The league was won by Sheppey United, their second league title in three years.

At the end of the season, after two seasons in the division, Canterbury City Reserves resigned from the league and both bottom clubs, Dover Reserves and Folkestone & Shepway Reserves, were re-elected to continue their membership of the league.
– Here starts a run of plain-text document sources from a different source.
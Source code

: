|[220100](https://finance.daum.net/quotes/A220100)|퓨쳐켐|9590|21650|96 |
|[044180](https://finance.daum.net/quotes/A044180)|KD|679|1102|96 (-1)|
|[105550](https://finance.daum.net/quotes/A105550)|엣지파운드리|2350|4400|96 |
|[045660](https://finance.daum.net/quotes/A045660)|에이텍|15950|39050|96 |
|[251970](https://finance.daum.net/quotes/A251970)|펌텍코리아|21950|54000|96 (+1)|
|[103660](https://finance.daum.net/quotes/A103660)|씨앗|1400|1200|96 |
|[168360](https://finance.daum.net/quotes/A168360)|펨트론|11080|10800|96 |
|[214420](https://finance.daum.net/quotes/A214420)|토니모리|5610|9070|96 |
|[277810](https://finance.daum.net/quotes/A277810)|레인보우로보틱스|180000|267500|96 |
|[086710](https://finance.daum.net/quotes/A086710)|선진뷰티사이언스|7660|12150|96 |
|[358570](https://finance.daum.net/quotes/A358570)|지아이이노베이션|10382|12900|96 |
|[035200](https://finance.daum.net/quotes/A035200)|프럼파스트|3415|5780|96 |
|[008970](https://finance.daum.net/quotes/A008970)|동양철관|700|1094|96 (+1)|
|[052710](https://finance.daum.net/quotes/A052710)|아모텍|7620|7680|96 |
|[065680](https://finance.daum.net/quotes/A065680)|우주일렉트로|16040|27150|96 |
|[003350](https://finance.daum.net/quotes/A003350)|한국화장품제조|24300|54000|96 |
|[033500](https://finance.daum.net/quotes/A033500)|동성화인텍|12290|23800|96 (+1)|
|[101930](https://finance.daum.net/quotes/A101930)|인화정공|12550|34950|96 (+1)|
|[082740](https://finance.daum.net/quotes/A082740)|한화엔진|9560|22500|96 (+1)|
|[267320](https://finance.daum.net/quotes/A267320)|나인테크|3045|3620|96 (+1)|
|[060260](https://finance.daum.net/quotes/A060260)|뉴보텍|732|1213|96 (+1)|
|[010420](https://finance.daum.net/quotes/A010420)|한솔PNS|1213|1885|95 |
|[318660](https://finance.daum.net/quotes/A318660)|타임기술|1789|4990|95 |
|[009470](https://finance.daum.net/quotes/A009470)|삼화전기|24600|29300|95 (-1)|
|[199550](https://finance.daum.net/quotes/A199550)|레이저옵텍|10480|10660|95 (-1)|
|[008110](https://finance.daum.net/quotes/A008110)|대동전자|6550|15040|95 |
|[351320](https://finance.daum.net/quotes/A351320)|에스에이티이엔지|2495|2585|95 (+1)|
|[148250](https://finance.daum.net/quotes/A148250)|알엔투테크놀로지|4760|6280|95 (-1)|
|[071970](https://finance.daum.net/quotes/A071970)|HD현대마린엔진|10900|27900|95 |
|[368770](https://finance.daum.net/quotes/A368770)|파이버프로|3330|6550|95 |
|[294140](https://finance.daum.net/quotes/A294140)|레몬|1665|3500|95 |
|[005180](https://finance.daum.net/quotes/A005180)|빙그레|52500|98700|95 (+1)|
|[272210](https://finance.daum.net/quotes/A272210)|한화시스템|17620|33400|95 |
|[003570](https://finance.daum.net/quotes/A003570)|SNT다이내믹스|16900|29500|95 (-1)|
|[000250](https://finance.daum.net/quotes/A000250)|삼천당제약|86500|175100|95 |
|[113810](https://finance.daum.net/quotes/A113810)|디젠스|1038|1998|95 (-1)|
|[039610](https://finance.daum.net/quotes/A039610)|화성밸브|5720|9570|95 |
| Pos | Team | Pld | W | D | L | GF | GA | GAv | Pts | Season End Notes |
| 1 | Sheppey United | 36 | 27 | 8 | 1 | 99 | 37 | 2.676 | 62 |  |
| 2 | Medway | 36 | 27 | 3 | 6 | 93 | 32 | 2.906 | 57 |
| 3 | Sittingbourne | 36 | 26 | 2 | 8 | 90 | 37 | 2.432 | 54 |
| 4 | Crockenhill | 36 | 24 | 5 | 7 | 88 | 40 | 2.200 | 53 |
| 5 | Dartford Amateurs | 36 | 19 | 8 | 9 | 71 | 46 | 1.543 | 46 |
| 6 | Tunbridge Wells | 36 | 20 | 5 | 11 | 67 | 48 | 1.396 | 45 |
| 7 | Tonbridge Reserves | 36 | 19 | 6 | 11 | 63 | 48 | 1.313 | 44 |
| 8 | Whitstable Town | 36 | 15 | 12 | 9 | 60 | 58 | 1.034 | 42 |
| 9 | Deal Town | 36 | 14 | 8 | 14 | 72 | 63 | 1.143 | 36 |
| 10 | Herne Bay | 36 | 12 | 7 | 17 | 56 | 65 | 0.862 | 31 |
| 11 | Ramsgate Reserves | 36 | 12 | 6 | 18 | 59 | 70 | 0.843 | 30 |
| 12 | Margate Reserves | 36 | 11 | 7 | 18 | 47 | 73 | 0.644 | 29 |
| 13 | Ashford Town Reserves | 36 | 11 | 6 | 19 | 54 | 73 | 0.740 | 28 |
| 14 | Kent Police | 36 | 11 | 5 | 20 | 49 | 61 | 0.803 | 27 |
| 15 | Snowdown Colliery Welfare | 36 | 7 | 12 | 17 | 46 | 83 | 0.554 | 26 |
| 16 | Canterbury City Reserves | 36 | 9 | 6 | 21 | 61 | 88 | 0.693 | 24 | Resigned from the league |
| 17 | Slade Green Athletic | 36 | 7 | 8 | 21 | 37 | 73 | 0.507 | 22 |  |
| 18 | Dover Reserves | 36 | 7 | 7 | 22 | 34 | 75 | 0.453 | 21 | Re-elected |
| 19 | Folkestone & Shepway Reserves | 36 | 2 | 3 | 31 | 23 | 99 | 0.232 | 7 |

==Challenge Cup==
The 1974–75 Kent Football League Challenge Cup was won by Tunbridge Wells.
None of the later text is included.